Up the wide shallow Georgian stairs were four bedrooms and a door that opened onto a little storage platform beneath the catslide roof, and over the void below which was the non-room. We were intrigued to find the skirting boards had the tops of baked bean tins tacked onto them at intervals . . .  All fireplaces had been blocked up.  All beams covered in tongue-and-groove. 

The bathroom was uncompromisingly slurry green, from walls to bathroom suite.  It was akin to walking into a silage clamp . . .

Another door on a Suffolk latch led to more stairs (and more spiders,  festoons of filthy cobwebs) to the rotting flooring of what had once been the attic where the farm servants lived.  Several of the rooms, we noticed, had chains on - just a couple of links, so from the outside you could lock them with a bar going through.  Strange . . .

Outside, we looked at the land through curtains of rain.  The field behind the house had a fair slope to it, but was still quite good grazing, and had a belt of woodland in one corner.  With a small daughter in tow (she wasn't even a year old then) we decided not to explore further. There was a shared water supply located . . . "in the field behind the house" . . .  There should have been alarm bells ringing but they were silent.

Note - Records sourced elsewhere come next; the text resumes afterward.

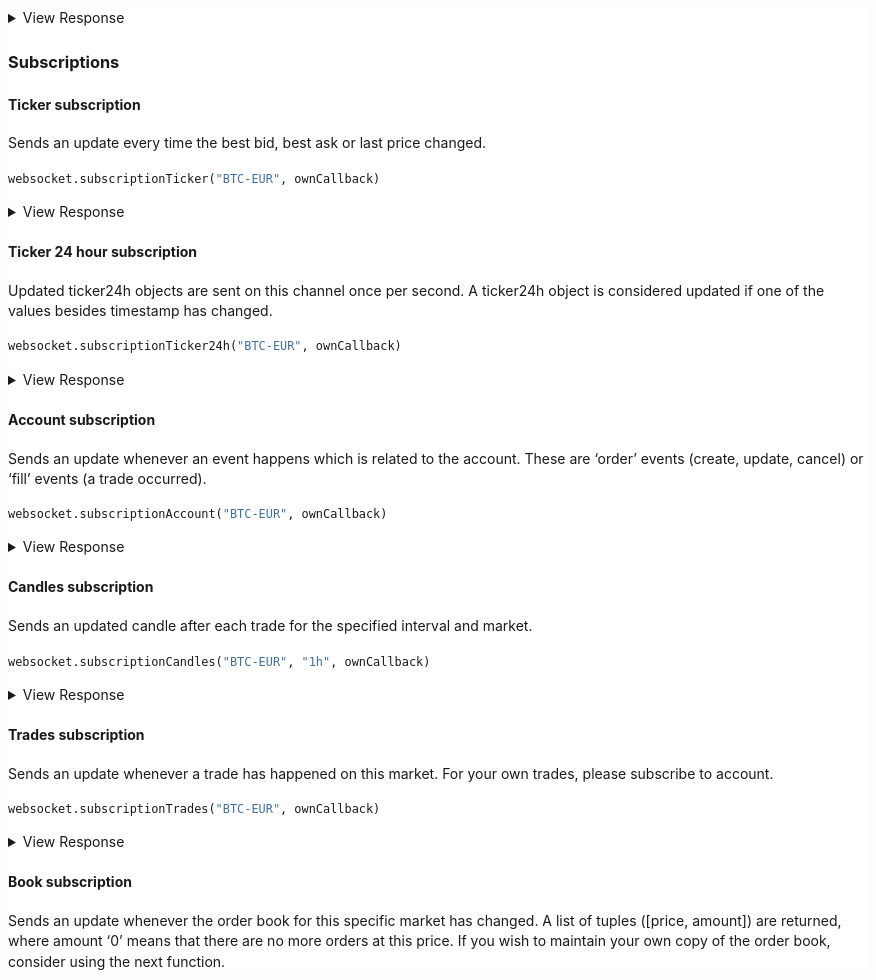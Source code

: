 <details><summary>View Response</summary></details>

### Subscriptions

#### Ticker subscription

Sends an update every time the best bid, best ask or last price changed.

```python
websocket.subscriptionTicker("BTC-EUR", ownCallback)
```

<details><summary>View Response</summary></details>

#### Ticker 24 hour subscription

Updated ticker24h objects are sent on this channel once per second. A ticker24h object is considered updated if one of the values besides timestamp has changed.

```python
websocket.subscriptionTicker24h("BTC-EUR", ownCallback)
```

<details><summary>View Response</summary></details>

#### Account subscription

Sends an update whenever an event happens which is related to the account. These are ‘order’ events (create, update, cancel) or ‘fill’ events (a trade occurred).

```python
websocket.subscriptionAccount("BTC-EUR", ownCallback)
```

<details><summary>View Response</summary></details>

#### Candles subscription

Sends an updated candle after each trade for the specified interval and market.

```python
websocket.subscriptionCandles("BTC-EUR", "1h", ownCallback)
```

<details><summary>View Response</summary></details>

#### Trades subscription

Sends an update whenever a trade has happened on this market. For your own trades, please subscribe to account.

```python
websocket.subscriptionTrades("BTC-EUR", ownCallback)
```

<details><summary>View Response</summary></details>

#### Book subscription

Sends an update whenever the order book for this specific market has changed. A list of tuples (\[price, amount\]) are returned, where amount ‘0’ means that there are no more orders at this price. If you wish to maintain your own copy of the order book, consider using the next function.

The "garden" as it was in 1988 . . .


We should, of course, have walked away, smelling the damp, noticing the woodworm, the need to reroof, replace doors, reinstate derelict rooms, and having a reality check when we saw just how much work there was to do to bring it back from the brink.  How much MONEY needed to be spent. But of course, we didn't.  We drove straight up the hill to see the farmer and offered him the full asking price (were we MAD?!!!!)  He accepted our offer.  We drove home.  We didn't even have a second viewing.  Then suddenly TWO people wanted to buy our house and before we had a chance to have cold feet or even misgivings, we found it was all systems go on moving to Wales.  I think you can honestly say - it was MEANT TO BE . . .

Saturday 14 July 2012

How we came to be in Wales (2)



We really DID search all over for houses.  We viewed a lovely farmhouse in Altarnun, near Bodmin Moor in Cornwall.  There was a lovely level field with a stone wall on one side of it, and a big fireplace in the kitchen with a massive granite lintel over.  It was very promising, but there was a Radon Gas scare at the time and my husband wouldn't contemplate it once he knew there was granite in the fabric of the house (and probably underneath it too as bedrock).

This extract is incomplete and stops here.